_Your assignment_
Copy out the line bearing "react-router-dom package, follow" and all the lines after it, to the very end of the material below, exactly as written.
━━━━━━━━━━━━━━━━━━━━━━━━━━━━━━
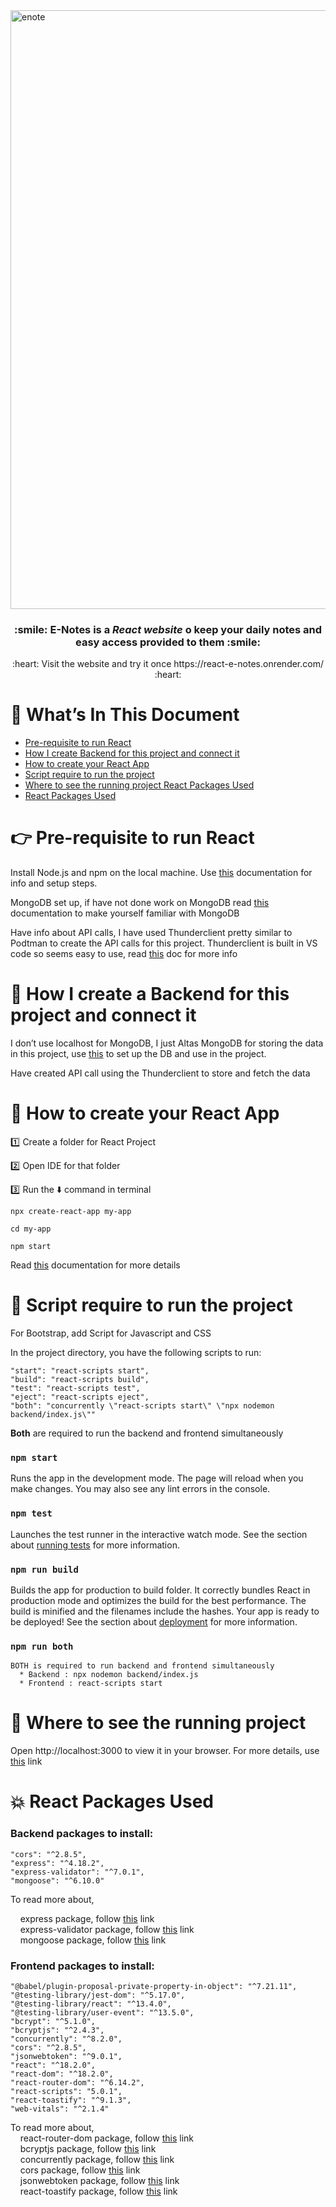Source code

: 
<img width="958" alt="enote" src="https://github.com/tanishgoyal/React-E-Notes-/assets/59969085/1f5fc73e-152e-4fdf-94c6-33171e0b562d">

<h3 align=center > :smile: <strong>E-Notes</strong> is a <em><strong>React website</strong></em> o keep your daily notes and easy access provided to them :smile: </h3>
<p align=center> :heart: Visit the website and try it once https://react-e-notes.onrender.com/  :heart:</p>

# :bookmark_tabs: What’s In This Document

* [Pre-requisite to run React](#point_right-pre-requisite-to-run-react)
* [How I create Backend for this project and connect it](#scroll-how-i-create-backend-for-this-project-and-connect-it)
* [How to create your React App](#rocket-how-to-create-your-react-app)
* [Script require to run the project](#bookmark-script-require-to-run-the-project)
* [Where to see the running project React Packages Used](#eyes-where-to-see-the-running-project)
* [React Packages Used](#boom-react-packages-used)

# :point_right: Pre-requisite to run React

Install Node.js and npm on the local machine. Use [this](https://docs.npmjs.com/downloading-and-installing-node-js-and-npm) documentation for info and setup steps.<br>

MongoDB set up, if have not done work on MongoDB read [this](https://www.mongodb.com/) documentation to make yourself familiar with MongoDB<br>

Have info about API calls, I have used Thunderclient pretty similar to Podtman to create the API calls for this project. Thunderclient is built in VS code so seems easy to use, read [this](https://marketplace.visualstudio.com/items?itemName=rangav.vscode-thunder-client) doc for more info

# :scroll: How I create a Backend for this project and connect it

I don’t use localhost for MongoDB, I just Altas MongoDB for storing the data in this project, use [this](https://studio3t.com/knowledge-base/articles/connect-to-mongodb-atlas) to set up the DB and use in the project.<br>

Have created API call using the Thunderclient to store and fetch the data

# :rocket: How to create your React App

:one: Create a folder for React Project<br>

:two: Open IDE for that folder<br>

:three: Run the :arrow_down: command in terminal

```property
npx create-react-app my-app
```

```property
cd my-app
```

```property
npm start
```

Read [this](https://create-react-app.dev/) documentation for more details

# :bookmark: Script require to run the project

For Bootstrap, add Script for Javascript and CSS<br>

In the project directory, you have the following scripts to run:

    "start": "react-scripts start",
    "build": "react-scripts build",
    "test": "react-scripts test",
    "eject": "react-scripts eject",
    "both": "concurrently \"react-scripts start\" \"npx nodemon backend/index.js\""

<strong>Both</strong> are required to run the backend and frontend simultaneously

### `npm start `

   Runs the app in the development mode.
   The page will reload when you make changes. You may also see any lint errors in the console.
   
### `npm test`
   Launches the test runner in the interactive watch mode.
   See the section about [running tests](https://create-react-app.dev/docs/running-tests/) for more information.
   
### `npm run build `

   Builds the app for production to build folder. It correctly bundles React in production mode and optimizes the build for the best performance.
   The build is minified and the filenames include the hashes.
   Your app is ready to be deployed!
   See the section about [deployment](https://create-react-app.dev/docs/deployment/) for more information.
   
### ` npm run both `
    BOTH is required to run backend and frontend simultaneously
      * Backend : npx nodemon backend/index.js
      * Frontend : react-scripts start
      
# :eyes: Where to see the running project

Open http://localhost:3000 to view it in your browser. For more details, use [this](https://react.dev/) link

# :boom: React Packages Used

### Backend packages to install:

    "cors": "^2.8.5",
    "express": "^4.18.2",
    "express-validator": "^7.0.1",
    "mongoose": "^6.10.0"

To read more about,

&nbsp; &nbsp; express package, follow [this](https://www.npmjs.com/package/express) link<br>
&nbsp; &nbsp; express-validator package, follow [this](https://www.npmjs.com/package/express-validator) link<br>
&nbsp; &nbsp; mongoose package, follow [this](https://www.npmjs.com/package/mongoose) link<br>

### Frontend packages to install:

    "@babel/plugin-proposal-private-property-in-object": "^7.21.11",
    "@testing-library/jest-dom": "^5.17.0",
    "@testing-library/react": "^13.4.0",
    "@testing-library/user-event": "^13.5.0",
    "bcrypt": "^5.1.0",
    "bcryptjs": "^2.4.3",
    "concurrently": "^8.2.0",
    "cors": "^2.8.5",
    "jsonwebtoken": "^9.0.1",
    "react": "^18.2.0",
    "react-dom": "^18.2.0",
    "react-router-dom": "^6.14.2",
    "react-scripts": "5.0.1",
    "react-toastify": "^9.1.3",
    "web-vitals": "^2.1.4"

    
To read more about,<br>
&nbsp; &nbsp; react-router-dom package, follow [this](https://www.npmjs.com/package/react-router-dom) link<br>
&nbsp; &nbsp; bcryptjs package, follow [this](https://www.npmjs.com/package/bcryptjs) link<br>
&nbsp; &nbsp; concurrently package, follow [this](https://www.npmjs.com/package/concurrently) link<br>
&nbsp; &nbsp; cors package, follow [this](https://www.npmjs.com/package/cors) link<br>
&nbsp; &nbsp; jsonwebtoken package, follow [this](https://www.npmjs.com/package/jsonwebtoken) link<br>
&nbsp; &nbsp; react-toastify package, follow [this](https://www.npmjs.com/package/react-toastify) link<br>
━━━━━━━━━━━━━━━━━━━━━━━━━━━━━━
_Task result_
&nbsp; &nbsp; react-router-dom package, follow [this](https://www.npmjs.com/package/react-router-dom) link<br>
&nbsp; &nbsp; bcryptjs package, follow [this](https://www.npmjs.com/package/bcryptjs) link<br>
&nbsp; &nbsp; concurrently package, follow [this](https://www.npmjs.com/package/concurrently) link<br>
&nbsp; &nbsp; cors package, follow [this](https://www.npmjs.com/package/cors) link<br>
&nbsp; &nbsp; jsonwebtoken package, follow [this](https://www.npmjs.com/package/jsonwebtoken) link<br>
&nbsp; &nbsp; react-toastify package, follow [this](https://www.npmjs.com/package/react-toastify) link<br>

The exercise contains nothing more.